TRY IT
For each line below that contains the word "first", make a copy.

GIVEN DATA
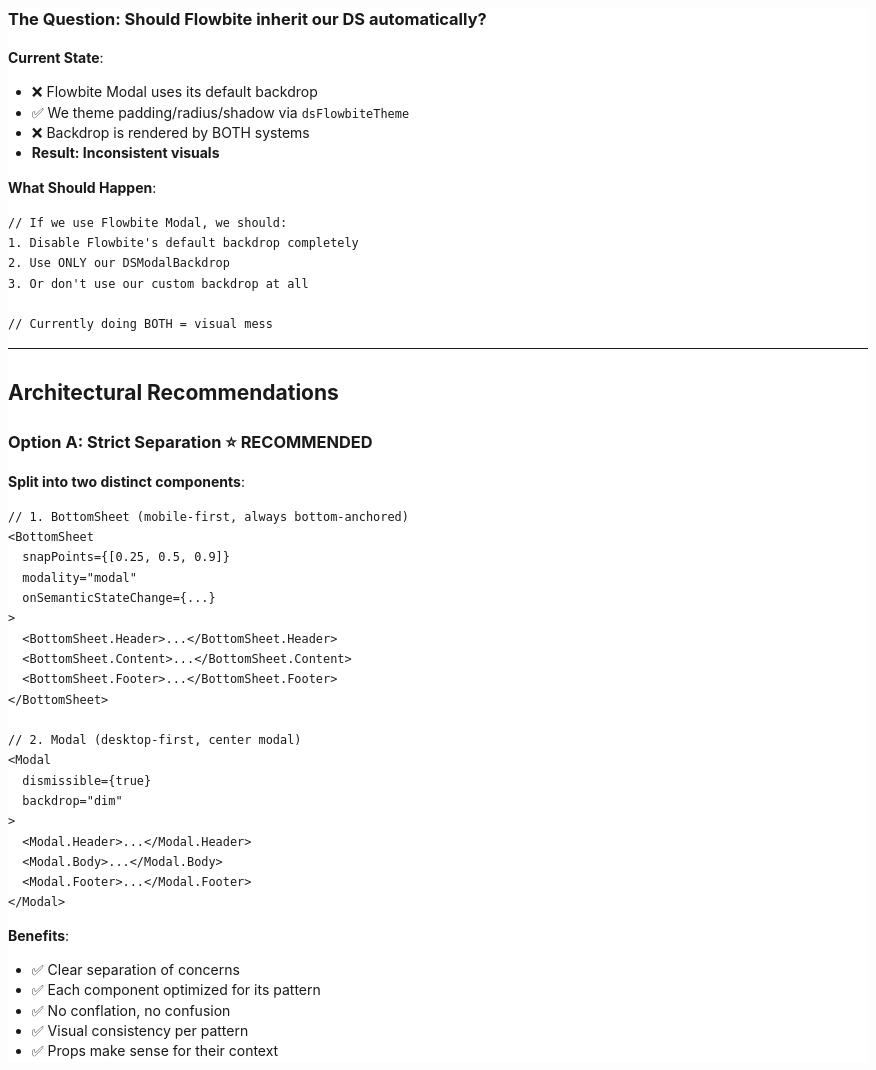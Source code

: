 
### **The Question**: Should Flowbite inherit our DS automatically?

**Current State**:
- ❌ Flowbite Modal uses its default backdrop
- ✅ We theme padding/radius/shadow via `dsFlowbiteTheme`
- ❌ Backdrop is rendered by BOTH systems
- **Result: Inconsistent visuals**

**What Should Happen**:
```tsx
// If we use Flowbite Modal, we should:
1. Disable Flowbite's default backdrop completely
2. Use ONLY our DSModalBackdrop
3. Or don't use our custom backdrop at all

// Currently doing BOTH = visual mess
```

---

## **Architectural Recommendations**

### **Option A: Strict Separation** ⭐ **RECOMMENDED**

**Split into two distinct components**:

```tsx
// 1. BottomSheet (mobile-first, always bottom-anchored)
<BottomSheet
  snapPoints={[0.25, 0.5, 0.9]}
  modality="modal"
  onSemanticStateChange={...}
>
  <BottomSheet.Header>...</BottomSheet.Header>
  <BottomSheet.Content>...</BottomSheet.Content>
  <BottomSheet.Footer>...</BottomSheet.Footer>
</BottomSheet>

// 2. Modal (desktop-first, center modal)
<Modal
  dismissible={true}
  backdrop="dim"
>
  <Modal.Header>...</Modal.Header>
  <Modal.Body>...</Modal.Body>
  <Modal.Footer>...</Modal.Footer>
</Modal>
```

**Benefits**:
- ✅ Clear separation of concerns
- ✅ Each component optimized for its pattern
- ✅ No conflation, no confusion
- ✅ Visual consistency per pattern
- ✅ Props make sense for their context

ANSWER AREA
// 1. BottomSheet (mobile-first, always bottom-anchored)
// 2. Modal (desktop-first, center modal)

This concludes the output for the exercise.